_Brief_.
Copy each line of the entries that contains the word "useful".
*** Data supplied Section Begins ***
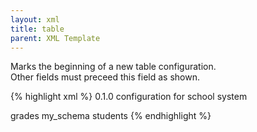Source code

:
 ```yaml
---
layout: xml
title: table
parent: XML Template
---
```

Marks the beginning of a new table configuration.\
Other fields must preceed this field as shown.

{% highlight xml %}
<root>
    <meta>
        <version>0.1.0</version>
        <description>configuration for school system</description>
    </meta>
    <searches>
        <search>
            <name>grades</name>
            <schema>my_schema</schema> <!-- if multiple schemas  -->
              <tables>
                <table>
                    <name>students</name>
{% endhighlight %}


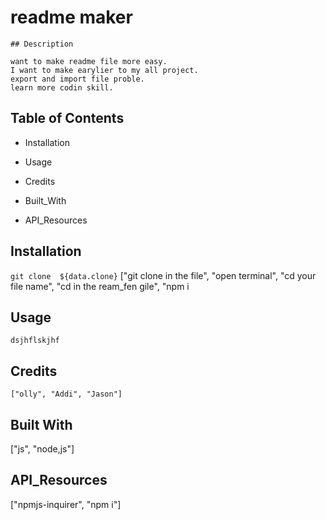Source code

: # readme maker 

    ## Description 

    want to make readme file more easy.
    I want to make earylier to my all project.
    export and import file proble. 
    learn more codin skill.
    
 ## Table of Contents 

        
 - Installation
        
        
 - Usage
        
        
 - Credits
        
        
 - Built_With
        
        
 - API_Resources
        
 ## Installation 
 ``` git clone  ${data.clone} ``` 
["git clone in the file", "open terminal", "cd your file name", "cd in the ream_fen gile", "npm i
 ## Usage 

    dsjhflskjhf
    
 ## Credits 

    ["olly", "Addi", "Jason"]
    
 ## Built With 
["js", "node,js"]
 ## API_Resources 
["npmjs-inquirer", "npm i"]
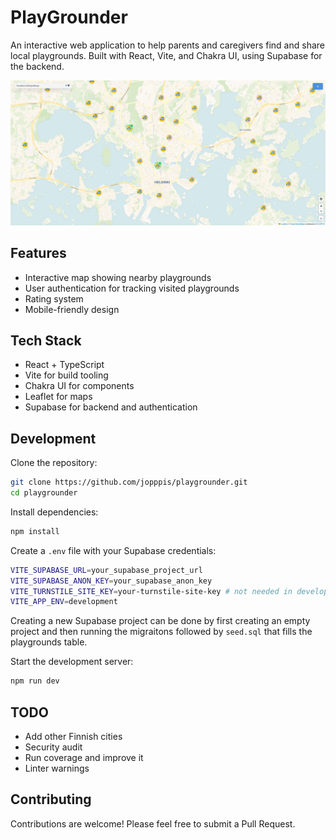 # PlayGrounder

An interactive web application to help parents and caregivers find and share local playgrounds. Built with React, Vite, and Chakra UI, using Supabase for the backend.

![PlayGrounder Screenshot](./screenshot.png)


## Features

- Interactive map showing nearby playgrounds
- User authentication for tracking visited playgrounds
- Rating system
- Mobile-friendly design

## Tech Stack

- React + TypeScript
- Vite for build tooling
- Chakra UI for components
- Leaflet for maps
- Supabase for backend and authentication

## Development

Clone the repository:
```bash
git clone https://github.com/jopppis/playgrounder.git
cd playgrounder
```

Install dependencies:
```bash
npm install
```

Create a `.env` file with your Supabase credentials:
```bash
VITE_SUPABASE_URL=your_supabase_project_url
VITE_SUPABASE_ANON_KEY=your_supabase_anon_key
VITE_TURNSTILE_SITE_KEY=your-turnstile-site-key # not needed in development
VITE_APP_ENV=development
```

Creating a new Supabase project can be done by first creating an empty project and then running the migraitons followed by `seed.sql` that fills the playgrounds table.

Start the development server:
```bash
npm run dev
```

## TODO

- Add other Finnish cities
- Security audit
- Run coverage and improve it
- Linter warnings

## Contributing

Contributions are welcome! Please feel free to submit a Pull Request.
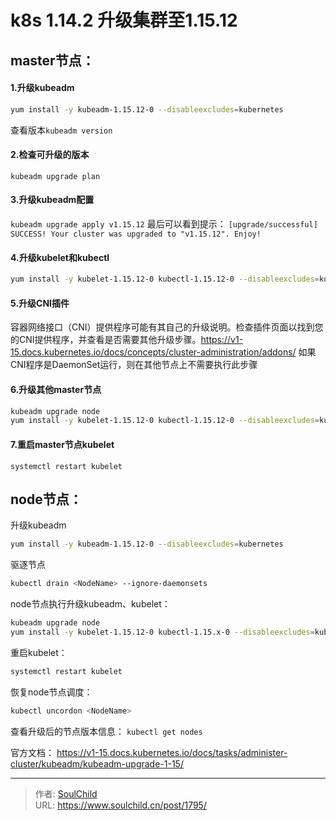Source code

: # k8s 1.14.2 升级集群至1.15.12

<!--more-->
## master节点：
#### 1.升级kubeadm
```bash
yum install -y kubeadm-1.15.12-0 --disableexcludes=kubernetes
```

查看版本```kubeadm version```

#### 2.检查可升级的版本
```kubeadm upgrade plan```

#### 3.升级kubeadm配置
```kubeadm upgrade apply v1.15.12```
最后可以看到提示：
`[upgrade/successful] SUCCESS! Your cluster was upgraded to "v1.15.12". Enjoy!`

#### 4.升级kubelet和kubectl
```bash
yum install -y kubelet-1.15.12-0 kubectl-1.15.12-0 --disableexcludes=kubernetes
```

#### 5.升级CNI插件
容器网络接口（CNI）提供程序可能有其自己的升级说明。检查插件页面以找到您的CNI提供程序，并查看是否需要其他升级步骤。https://v1-15.docs.kubernetes.io/docs/concepts/cluster-administration/addons/
如果CNI程序是DaemonSet运行，则在其他节点上不需要执行此步骤

#### 6.升级其他master节点
```bash
kubeadm upgrade node
yum install -y kubelet-1.15.12-0 kubectl-1.15.12-0 --disableexcludes=kubernetes
```
#### 7.重启master节点kubelet
```systemctl restart kubelet```

## node节点：
升级kubeadm
```bash
yum install -y kubeadm-1.15.12-0 --disableexcludes=kubernetes
```

驱逐节点
```bash
kubectl drain <NodeName> --ignore-daemonsets
```

node节点执行升级kubeadm、kubelet：
```bash
kubeadm upgrade node
yum install -y kubelet-1.15.12-0 kubectl-1.15.x-0 --disableexcludes=kubernetes
```

重启kubelet：
```bash
systemctl restart kubelet
```

恢复node节点调度：
```bash
kubectl uncordon <NodeName>
```

查看升级后的节点版本信息：
```kubectl get nodes```

官方文档：
https://v1-15.docs.kubernetes.io/docs/tasks/administer-cluster/kubeadm/kubeadm-upgrade-1-15/


---

> 作者: [SoulChild](https://www.soulchild.cn)  
> URL: https://www.soulchild.cn/post/1795/  

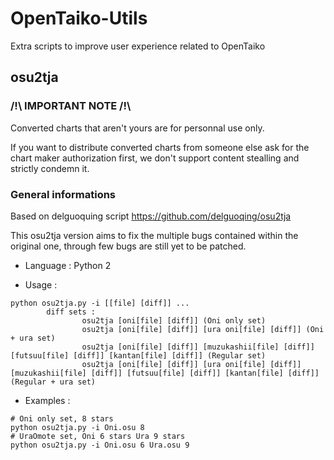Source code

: # OpenTaiko-Utils
Extra scripts to improve user experience related to OpenTaiko

## osu2tja

### /!\ IMPORTANT NOTE /!\

Converted charts that aren't yours are for personnal use only.

If you want to distribute converted charts from someone else ask for the chart maker authorization first, we don't support content stealling and strictly condemn it.

### General informations

Based on delguoquing script https://github.com/delguoqing/osu2tja

This osu2tja version aims to fix the multiple bugs contained within the original one, through few bugs are still yet to be patched.

- Language : Python 2

- Usage :
```
python osu2tja.py -i [[file] [diff]] ...
        diff sets :
                osu2tja [oni[file] [diff]] (Oni only set)
                osu2tja [oni[file] [diff]] [ura oni[file] [diff]] (Oni + ura set)
                osu2tja [oni[file] [diff]] [muzukashii[file] [diff]] [futsuu[file] [diff]] [kantan[file] [diff]] (Regular set)
                osu2tja [oni[file] [diff]] [ura oni[file] [diff]] [muzukashii[file] [diff]] [futsuu[file] [diff]] [kantan[file] [diff]] (Regular + ura set)
```

- Examples :

```
# Oni only set, 8 stars
python osu2tja.py -i Oni.osu 8
# UraOmote set, Oni 6 stars Ura 9 stars 
python osu2tja.py -i Oni.osu 6 Ura.osu 9
```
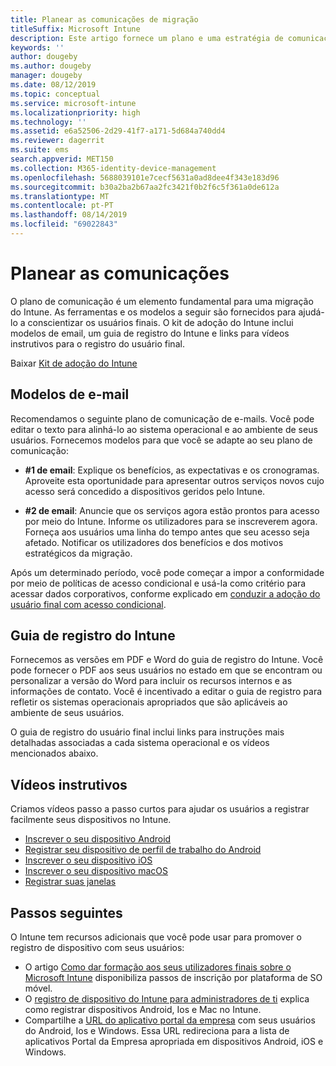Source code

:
 ```yaml
---
title: Planear as comunicações de migração
titleSuffix: Microsoft Intune
description: Este artigo fornece um plano e uma estratégia de comunicação de migração quando estiver a migrar para o Microsoft Intune.
keywords: ''
author: dougeby
ms.author: dougeby
manager: dougeby
ms.date: 08/12/2019
ms.topic: conceptual
ms.service: microsoft-intune
ms.localizationpriority: high
ms.technology: ''
ms.assetid: e6a52506-2d29-41f7-a171-5d684a740dd4
ms.reviewer: dagerrit
ms.suite: ems
search.appverid: MET150
ms.collection: M365-identity-device-management
ms.openlocfilehash: 5688039101e7cecf5631a0ad8dee4f343e183d96
ms.sourcegitcommit: b30a2ba2b67aa2fc3421f0b2f6c5f361a0de612a
ms.translationtype: MT
ms.contentlocale: pt-PT
ms.lasthandoff: 08/14/2019
ms.locfileid: "69022843"
---
```

# <a name="plan-communications"></a>Planear as comunicações

O plano de comunicação é um elemento fundamental para uma migração do Intune. As ferramentas e os modelos a seguir são fornecidos para ajudá-lo a conscientizar os usuários finais. O kit de adoção do Intune inclui modelos de email, um guia de registro do Intune e links para vídeos instrutivos para o registro do usuário final.  

Baixar  [Kit de adoção do Intune](https://aka.ms/IntuneAdoptionKit)

## <a name="email-templates"></a>Modelos de e-mail

Recomendamos o seguinte plano de comunicação de e-mails. Você pode editar o texto para alinhá-lo ao sistema operacional e ao ambiente de seus usuários. Fornecemos modelos para que você se adapte ao seu plano de comunicação:

- **#1 de email**: Explique os benefícios, as expectativas e os cronogramas. Aproveite esta oportunidade para apresentar outros serviços novos cujo acesso será concedido a dispositivos geridos pelo Intune.

- **#2 de email**: Anuncie que os serviços agora estão prontos para acesso por meio do Intune. Informe os utilizadores para se inscreverem agora. Forneça aos usuários uma linha do tempo antes que seu acesso seja afetado. Notificar os utilizadores dos benefícios e dos motivos estratégicos da migração.

Após um determinado período, você pode começar a impor a conformidade por meio de políticas de acesso condicional e usá-la como critério para acessar dados corporativos, conforme explicado em [conduzir a adoção do usuário final com acesso condicional](migration-guide-drive-adoption.md).

## <a name="intune-enrollment-guide"></a>Guia de registro do Intune

Fornecemos as versões em PDF e Word do guia de registro do Intune. Você pode fornecer o PDF aos seus usuários no estado em que se encontram ou personalizar a versão do Word para incluir os recursos internos e as informações de contato. Você é incentivado a editar o guia de registro para refletir os sistemas operacionais apropriados que são aplicáveis ao ambiente de seus usuários.

O guia de registro do usuário final inclui links para instruções mais detalhadas associadas a cada sistema operacional e os vídeos mencionados abaixo.

## <a name="instructional-videos"></a>Vídeos instrutivos

Criamos vídeos passo a passo curtos para ajudar os usuários a registrar facilmente seus dispositivos no Intune.

- [Inscrever o seu dispositivo Android](https://www.youtube.com/watch?v=k0Q_sGLSx6o&t=1s)
- [Registrar seu dispositivo de perfil de trabalho do Android](https://www.youtube.com/watch?v=9Dl8HsGk4tI&t=3s)
- [Inscrever o seu dispositivo iOS](https://www.youtube.com/watch?v=mJyv6YcHi7c)
- [Inscrever o seu dispositivo macOS](https://www.youtube.com/watch?v=Pa2pfhwq_yk)
- [Registrar suas janelas](https://www.youtube.com/watch?v=TKQxEckBHiE)

## <a name="next-steps"></a>Passos seguintes

O Intune tem recursos adicionais que você pode usar para promover o registro de dispositivo com seus usuários:

- O artigo [Como dar formação aos seus utilizadores finais sobre o Microsoft Intune](https://docs.microsoft.com/intune/end-user-educate) disponibiliza passos de inscrição por plataforma de SO móvel.
- O [registro de dispositivo do Intune para administradores de ti](https://docs.microsoft.com/intune/device-enrollment) explica como registrar dispositivos Android, Ios e Mac no Intune.
- Compartilhe a [URL do aplicativo portal da empresa](http://go.microsoft.com/fwlink/?LinkID=396941) com seus usuários do Android, Ios e Windows. Essa URL redireciona para a lista de aplicativos Portal da Empresa apropriada em dispositivos Android, iOS e Windows.
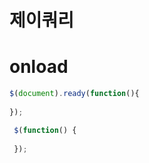 # 제이쿼리
<script  src="http://code.jquery.com/jquery-2.2.1.min.js"></script>

# onload
```javascript
$(document).ready(function(){				
  
});
```
```javascript
 $(function() {
           
 });
```
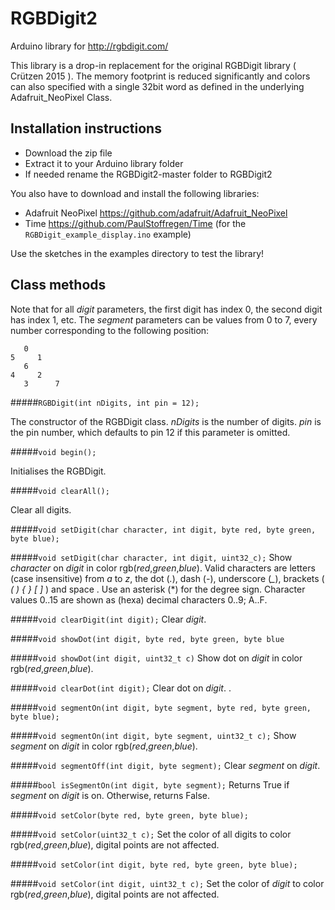 # RGBDigit2
Arduino library for http://rgbdigit.com/

This library is a drop-in replacement for the original RGBDigit library ( Crützen 2015 ). The memory footprint is reduced significantly and colors can also specified with a single 32bit word as defined in the underlying Adafruit_NeoPixel Class. 

## Installation instructions
* Download the zip file
* Extract it to your Arduino library folder
* If needed rename the RGBDigit2-master folder to RGBDigit2
 
You also have to download and install the following libraries:
* Adafruit NeoPixel https://github.com/adafruit/Adafruit_NeoPixel
* Time https://github.com/PaulStoffregen/Time (for the `RGBDigit_example_display.ino` example)

Use the sketches in the examples directory to test the library!

## Class methods
Note that for all *digit* parameters, the first digit has index 0, the second digit has index 1, etc.
The *segment* parameters can be values from 0 to 7, every number corresponding to the following position:

       0
    5     1
       6
    4     2
       3      7

#####```RGBDigit(int nDigits, int pin = 12);```

The constructor of the RGBDigit class. *nDigits* is the number of digits. *pin* is the pin number, which defaults to pin 12 if this parameter is omitted.

#####```void begin();```

Initialises the RGBDigit.

#####```void clearAll();```

Clear all digits.

#####```void setDigit(char character, int digit, byte red, byte green, byte blue);```

#####```void setDigit(char character, int digit, uint32_c);```
Show *character* on *digit* in color rgb(*red*,*green*,*blue*). Valid characters are letters (case insensitive) from *a* to *z*, the dot (*.*), dash (*-*), underscore (*_*), brackets ( *( ) { } [ ]* ) and space . Use an asterisk (*) for the degree sign. Character values 0..15 are shown as (hexa) decimal characters 0..9; A..F.

#####```void clearDigit(int digit);```
Clear *digit*.

#####```void showDot(int digit, byte red, byte green, byte blue```

#####```void showDot(int digit, uint32_t c)```
Show dot on *digit* in color rgb(*red*,*green*,*blue*). 

#####```void clearDot(int digit);```
Clear dot on *digit*. .

#####```void segmentOn(int digit, byte segment, byte red, byte green, byte blue);```

#####```void segmentOn(int digit, byte segment, uint32_t c);```
Show *segment* on *digit* in color rgb(*red*,*green*,*blue*). 

#####```void segmentOff(int digit, byte segment);```
Clear *segment* on *digit*.

#####```bool isSegmentOn(int digit, byte segment);```
Returns True if *segment* on *digit* is on. Otherwise, returns False.

#####```void setColor(byte red, byte green, byte blue);```

#####```void setColor(uint32_t c);```
Set the color of all digits to color rgb(*red*,*green*,*blue*), digital points are not affected.

#####```void setColor(int digit, byte red, byte green, byte blue);```

#####```void setColor(int digit, uint32_t c);```
Set the color of *digit* to color rgb(*red*,*green*,*blue*), digital points are not affected.

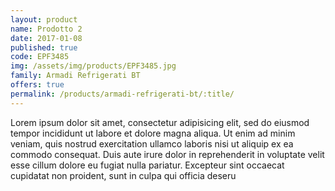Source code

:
 ```yaml
---
layout: product
name: Prodotto 2
date: 2017-01-08
published: true
code: EPF3485
img: /assets/img/products/EPF3485.jpg
family: Armadi Refrigerati BT
offers: true
permalink: /products/armadi-refrigerati-bt/:title/
---
```


Lorem ipsum dolor sit amet, consectetur adipisicing elit, sed do eiusmod tempor incididunt ut labore et dolore magna aliqua. Ut enim ad minim veniam, quis nostrud exercitation ullamco laboris nisi ut aliquip ex ea commodo consequat. Duis aute irure dolor in reprehenderit in voluptate velit esse cillum dolore eu fugiat nulla pariatur. Excepteur sint occaecat cupidatat non proident, sunt in culpa qui officia deseru
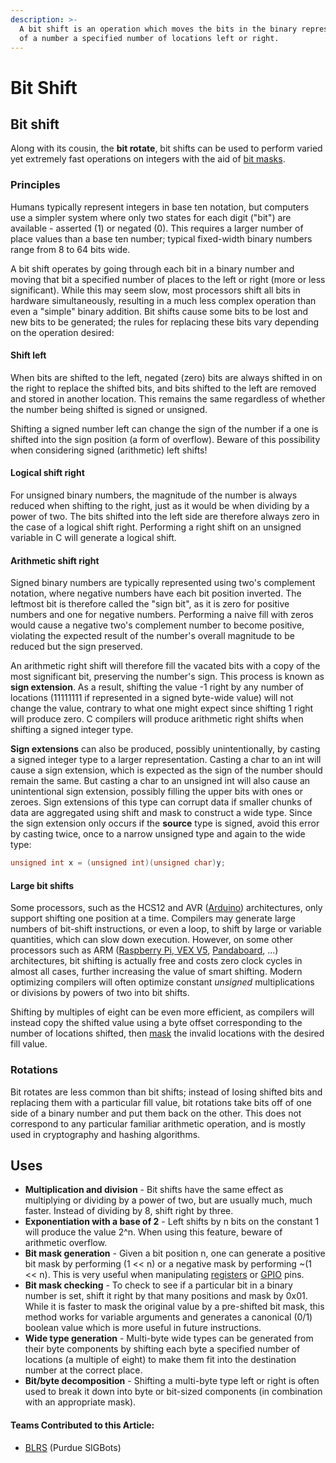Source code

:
 ```yaml
---
description: >-
  A bit shift is an operation which moves the bits in the binary representation
  of a number a specified number of locations left or right.
---
```


# Bit Shift

## Bit shift

Along with its cousin, the **bit rotate**, bit shifts can be used to perform varied yet extremely fast operations on integers with the aid of [bit masks](bit-mask.md).

### Principles

Humans typically represent integers in base ten notation, but computers use a simpler system where only two states for each digit ("bit") are available - asserted (1) or negated (0). This requires a larger number of place values than a base ten number; typical fixed-width binary numbers range from 8 to 64 bits wide.

A bit shift operates by going through each bit in a binary number and moving that bit a specified number of places to the left or right (more or less significant). While this may seem slow, most processors shift all bits in hardware simultaneously, resulting in a much less complex operation than even a "simple" binary addition. Bit shifts cause some bits to be lost and new bits to be generated; the rules for replacing these bits vary depending on the operation desired:

#### Shift left

When bits are shifted to the left, negated (zero) bits are always shifted in on the right to replace the shifted bits, and bits shifted to the left are removed and stored in another location. This remains the same regardless of whether the number being shifted is signed or unsigned.

Shifting a signed number left can change the sign of the number if a one is shifted into the sign position (a form of overflow). Beware of this possibility when considering signed (arithmetic) left shifts!

#### Logical shift right

For unsigned binary numbers, the magnitude of the number is always reduced when shifting to the right, just as it would be when dividing by a power of two. The bits shifted into the left side are therefore always zero in the case of a logical shift right. Performing a right shift on an unsigned variable in C will generate a logical shift.

#### Arithmetic shift right

Signed binary numbers are typically represented using two's complement notation, where negative numbers have each bit position inverted. The leftmost bit is therefore called the "sign bit", as it is zero for positive numbers and one for negative numbers. Performing a naive fill with zeros would cause a negative two's complement number to become positive, violating the expected result of the number's overall magnitude to be reduced but the sign preserved.

An arithmetic right shift will therefore fill the vacated bits with a copy of the most significant bit, preserving the number's sign. This process is known as **sign extension**. As a result, shifting the value -1 right by any number of locations (11111111 if represented in a signed byte-wide value) will not change the value, contrary to what one might expect since shifting 1 right will produce zero. C compilers will produce arithmetic right shifts when shifting a signed integer type.

**Sign extensions** can also be produced, possibly unintentionally, by casting a signed integer type to a larger representation. Casting a char to an int will cause a sign extension, which is expected as the sign of the number should remain the same. But casting a char to an unsigned int will also cause an unintentional sign extension, possibly filling the upper bits with ones or zeroes. Sign extensions of this type can corrupt data if smaller chunks of data are aggregated using shift and mask to construct a wide type. Since the sign extension only occurs if the **source** type is signed, avoid this error by casting twice, once to a narrow unsigned type and again to the wide type:

```c
unsigned int x = (unsigned int)(unsigned char)y;
```

#### Large bit shifts

Some processors, such as the HCS12 and AVR ([Arduino](../../electronics/general/external-boards/arduino.md)) architectures, only support shifting one position at a time. Compilers may generate large numbers of bit-shift instructions, or even a loop, to shift by large or variable quantities, which can slow down execution. However, on some other processors such as ARM ([Raspberry Pi](../../electronics/general/external-boards/raspberry-pi.md),[ VEX V5](../../vex-electronics/vex-electronics/vex-v5-brain/), [Pandaboard](../../electronics/general/external-boards/pandaboard.md), ...) architectures, bit shifting is actually free and costs zero clock cycles in almost all cases, further increasing the value of smart shifting. Modern optimizing compilers will often optimize constant _unsigned_ multiplications or divisions by powers of two into bit shifts.

Shifting by multiples of eight can be even more efficient, as compilers will instead copy the shifted value using a byte offset corresponding to the number of locations shifted, then [mask](bit-mask.md) the invalid locations with the desired fill value.

### Rotations

Bit rotates are less common than bit shifts; instead of losing shifted bits and replacing them with a particular fill value, bit rotations take bits off of one side of a binary number and put them back on the other. This does not correspond to any particular familiar arithmetic operation, and is mostly used in cryptography and hashing algorithms.

## Uses

* **Multiplication and division** - Bit shifts have the same effect as multiplying or dividing by a power of two, but are usually much, much faster. Instead of dividing by 8, shift right by three.
* **Exponentiation with a base of 2** - Left shifts by n bits on the constant 1 will produce the value 2^n. When using this feature, beware of arithmetic overflow.&#x20;
* **Bit mask generation** - Given a bit position n, one can generate a positive bit mask by performing (1 << n) or a negative mask by performing \~(1 << n). This is very useful when manipulating [registers](register-programming.md) or [GPIO](../../electronics/general/gpio.md) pins.
* **Bit mask checking** - To check to see if a particular bit in a binary number is set, shift it right by that many positions and mask by 0x01. While it is faster to mask the original value by a pre-shifted bit mask, this method works for variable arguments and generates a canonical (0/1) boolean value which is more useful in future instructions.
* **Wide type generation** - Multi-byte wide types can be generated from their byte components by shifting each byte a specified number of locations (a multiple of eight) to make them fit into the destination number at the correct place.
* **Bit/byte decomposition** - Shifting a multi-byte type left or right is often used to break it down into byte or bit-sized components (in combination with an appropriate mask).

#### Teams Contributed to this Article:

* [BLRS](https://purduesigbots.com) (Purdue SIGBots)
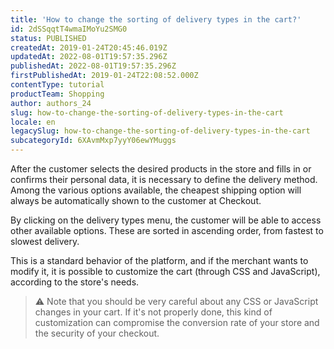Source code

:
 ```yaml
---
title: 'How to change the sorting of delivery types in the cart?'
id: 2dSSqqtT4wmaIMoYu2SMG0
status: PUBLISHED
createdAt: 2019-01-24T20:45:46.019Z
updatedAt: 2022-08-01T19:57:35.296Z
publishedAt: 2022-08-01T19:57:35.296Z
firstPublishedAt: 2019-01-24T22:08:52.000Z
contentType: tutorial
productTeam: Shopping
author: authors_24
slug: how-to-change-the-sorting-of-delivery-types-in-the-cart
locale: en
legacySlug: how-to-change-the-sorting-of-delivery-types-in-the-cart
subcategoryId: 6XAvmMxp7yyY06ewYMuggs
---
```


After the customer selects the desired products in the store and fills in or confirms their personal data, it is necessary to define the delivery method. Among the various options available, the cheapest shipping option will always be automatically shown to the customer at Checkout.

By clicking on the delivery types menu, the customer will be able to access other available options. These are sorted in ascending order, from fastest to slowest delivery.

This is a standard behavior of the platform, and if the merchant wants to modify it, it is possible to customize the cart (through CSS and JavaScript), according to the store's needs.

>⚠️ Note that you should be very careful about any CSS or JavaScript changes in your cart. If it's not properly done, this kind of customization can compromise the conversion rate of your store and the security of your checkout.
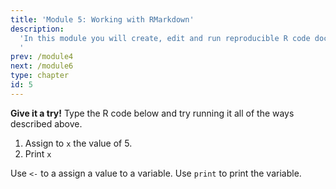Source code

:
 ```yaml
---
title: 'Module 5: Working with RMarkdown'
description:
  'In this module you will create, edit and run reproducible R code documents using RMarkdown.
  '
prev: /module4
next: /module6
type: chapter
id: 5
---
```


<exercise id="0" title="Learning Outcomes" type="slides">

<slides source="chapter5_00_learning_outcomes">
</slides>

</exercise>

<exercise id="1" title="Introduction to RStudio" type="slides">

<slides source="chapter5_01_introduction_to_Rstudio">
</slides>

</exercise>

<exercise id="2" title="First Steps">

**Give it a try!** Type the R code below and try running it all of the ways described above.

<codeblock id="05_01">

1. Assign to `x` the value of 5.
2. Print `x`

Use `<-` to a assign a value to a variable.
Use `print` to print the variable.

</codeblock>

</exercise>

<exercise id="3" title="Creating an Rmd file" type="slides">

<slides source="chapter5_02_creating_an_Rmd_file">
</slides>

</exercise>

<exercise id="4" title="Creating a Presentation" type="slides">

<slides source="chapter5_03_creating_a_presentation.md">
</slides>

</exercise>

<exercise id="5" title="Creating an R Project" type="slides">

<slides source="chapter5_04_R_project">
</slides>

</exercise>


<exercise id="6" title="Summary and Conclusions" type="slides">

<slides source="chapter5_05_summary_and_conclusions">
</slides>

</exercise>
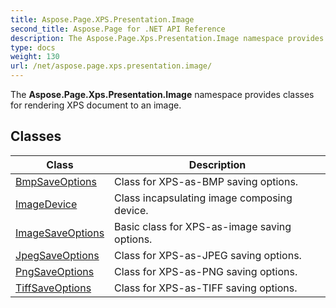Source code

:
 ```yaml
---
title: Aspose.Page.XPS.Presentation.Image
second_title: Aspose.Page for .NET API Reference
description: The Aspose.Page.Xps.Presentation.Image namespace provides classes for rendering XPS document to an image
type: docs
weight: 130
url: /net/aspose.page.xps.presentation.image/
---
```

The **Aspose.Page.Xps.Presentation.Image** namespace provides classes for rendering XPS document to an image.

## Classes

| Class | Description |
| --- | --- |
| [BmpSaveOptions](./bmpsaveoptions/) | Class for XPS-as-BMP saving options. |
| [ImageDevice](./imagedevice/) | Class incapsulating image composing device. |
| [ImageSaveOptions](./imagesaveoptions/) | Basic class for XPS-as-image saving options. |
| [JpegSaveOptions](./jpegsaveoptions/) | Class for XPS-as-JPEG saving options. |
| [PngSaveOptions](./pngsaveoptions/) | Class for XPS-as-PNG saving options. |
| [TiffSaveOptions](./tiffsaveoptions/) | Class for XPS-as-TIFF saving options. |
*** Data supplied Section Ends ***
_Result of this exercise_.
* **Bit mask generation** - Given a bit position n, one can generate a positive bit mask by performing (1 << n) or a negative mask by performing \~(1 << n). This is very useful when manipulating [registers](register-programming.md) or [GPIO](../../electronics/general/gpio.md) pins.
* **Bit mask checking** - To check to see if a particular bit in a binary number is set, shift it right by that many positions and mask by 0x01. While it is faster to mask the original value by a pre-shifted bit mask, this method works for variable arguments and generates a canonical (0/1) boolean value which is more useful in future instructions.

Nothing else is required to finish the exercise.